** Opening INFORMATION PROVIDED block **

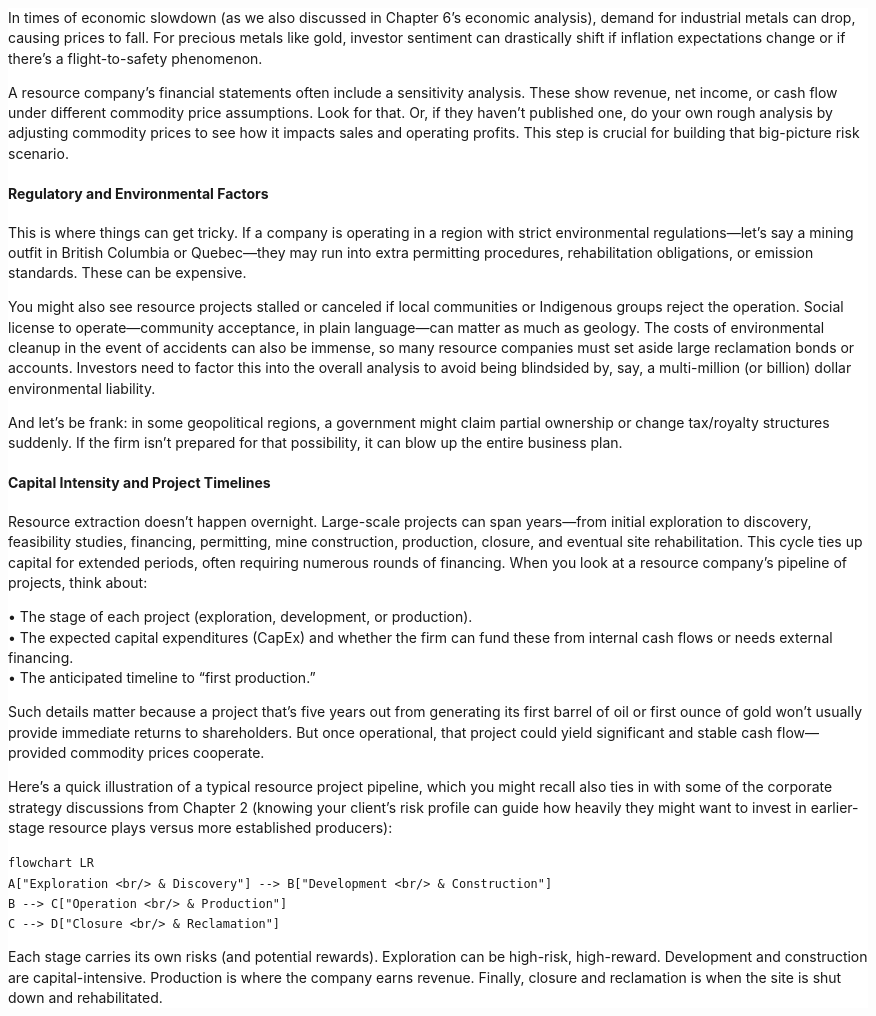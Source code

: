 In times of economic slowdown (as we also discussed in Chapter 6’s economic analysis), demand for industrial metals can drop, causing prices to fall. For precious metals like gold, investor sentiment can drastically shift if inflation expectations change or if there’s a flight-to-safety phenomenon.

A resource company’s financial statements often include a sensitivity analysis. These show revenue, net income, or cash flow under different commodity price assumptions. Look for that. Or, if they haven’t published one, do your own rough analysis by adjusting commodity prices to see how it impacts sales and operating profits. This step is crucial for building that big-picture risk scenario.

#### Regulatory and Environmental Factors

This is where things can get tricky. If a company is operating in a region with strict environmental regulations—let’s say a mining outfit in British Columbia or Quebec—they may run into extra permitting procedures, rehabilitation obligations, or emission standards. These can be expensive.

You might also see resource projects stalled or canceled if local communities or Indigenous groups reject the operation. Social license to operate—community acceptance, in plain language—can matter as much as geology. The costs of environmental cleanup in the event of accidents can also be immense, so many resource companies must set aside large reclamation bonds or accounts. Investors need to factor this into the overall analysis to avoid being blindsided by, say, a multi-million (or billion) dollar environmental liability.

And let’s be frank: in some geopolitical regions, a government might claim partial ownership or change tax/royalty structures suddenly. If the firm isn’t prepared for that possibility, it can blow up the entire business plan.

#### Capital Intensity and Project Timelines

Resource extraction doesn’t happen overnight. Large-scale projects can span years—from initial exploration to discovery, feasibility studies, financing, permitting, mine construction, production, closure, and eventual site rehabilitation. This cycle ties up capital for extended periods, often requiring numerous rounds of financing. When you look at a resource company’s pipeline of projects, think about:

• The stage of each project (exploration, development, or production).  
• The expected capital expenditures (CapEx) and whether the firm can fund these from internal cash flows or needs external financing.  
• The anticipated timeline to “first production.”  

Such details matter because a project that’s five years out from generating its first barrel of oil or first ounce of gold won’t usually provide immediate returns to shareholders. But once operational, that project could yield significant and stable cash flow—provided commodity prices cooperate.

Here’s a quick illustration of a typical resource project pipeline, which you might recall also ties in with some of the corporate strategy discussions from Chapter 2 (knowing your client’s risk profile can guide how heavily they might want to invest in earlier-stage resource plays versus more established producers):

```mermaid
flowchart LR
A["Exploration <br/> & Discovery"] --> B["Development <br/> & Construction"]
B --> C["Operation <br/> & Production"]
C --> D["Closure <br/> & Reclamation"]
```

Each stage carries its own risks (and potential rewards). Exploration can be high-risk, high-reward. Development and construction are capital-intensive. Production is where the company earns revenue. Finally, closure and reclamation is when the site is shut down and rehabilitated.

** Closing INFORMATION PROVIDED block **

• [ABOUT THIS TASK]: A verbatim copy of the entries, without the pictures, is what this task requires.

• [FINAL ANSWER]:
Source code

: In times of economic slowdown (as we also discussed in Chapter 6’s economic analysis), demand for industrial metals can drop, causing prices to fall. For precious metals like gold, investor sentiment can drastically shift if inflation expectations change or if there’s a flight-to-safety phenomenon.

A resource company’s financial statements often include a sensitivity analysis. These show revenue, net income, or cash flow under different commodity price assumptions. Look for that. Or, if they haven’t published one, do your own rough analysis by adjusting commodity prices to see how it impacts sales and operating profits. This step is crucial for building that big-picture risk scenario.

#### Regulatory and Environmental Factors

This is where things can get tricky. If a company is operating in a region with strict environmental regulations—let’s say a mining outfit in British Columbia or Quebec—they may run into extra permitting procedures, rehabilitation obligations, or emission standards. These can be expensive.

You might also see resource projects stalled or canceled if local communities or Indigenous groups reject the operation. Social license to operate—community acceptance, in plain language—can matter as much as geology. The costs of environmental cleanup in the event of accidents can also be immense, so many resource companies must set aside large reclamation bonds or accounts. Investors need to factor this into the overall analysis to avoid being blindsided by, say, a multi-million (or billion) dollar environmental liability.

And let’s be frank: in some geopolitical regions, a government might claim partial ownership or change tax/royalty structures suddenly. If the firm isn’t prepared for that possibility, it can blow up the entire business plan.

#### Capital Intensity and Project Timelines

Resource extraction doesn’t happen overnight. Large-scale projects can span years—from initial exploration to discovery, feasibility studies, financing, permitting, mine construction, production, closure, and eventual site rehabilitation. This cycle ties up capital for extended periods, often requiring numerous rounds of financing. When you look at a resource company’s pipeline of projects, think about:

• The stage of each project (exploration, development, or production).  
• The expected capital expenditures (CapEx) and whether the firm can fund these from internal cash flows or needs external financing.  
• The anticipated timeline to “first production.”  

Such details matter because a project that’s five years out from generating its first barrel of oil or first ounce of gold won’t usually provide immediate returns to shareholders. But once operational, that project could yield significant and stable cash flow—provided commodity prices cooperate.

Here’s a quick illustration of a typical resource project pipeline, which you might recall also ties in with some of the corporate strategy discussions from Chapter 2 (knowing your client’s risk profile can guide how heavily they might want to invest in earlier-stage resource plays versus more established producers):

```mermaid
flowchart LR
A["Exploration <br/> & Discovery"] --> B["Development <br/> & Construction"]
B --> C["Operation <br/> & Production"]
C --> D["Closure <br/> & Reclamation"]
```

Each stage carries its own risks (and potential rewards). Exploration can be high-risk, high-reward. Development and construction are capital-intensive. Production is where the company earns revenue. Finally, closure and reclamation is when the site is shut down and rehabilitated.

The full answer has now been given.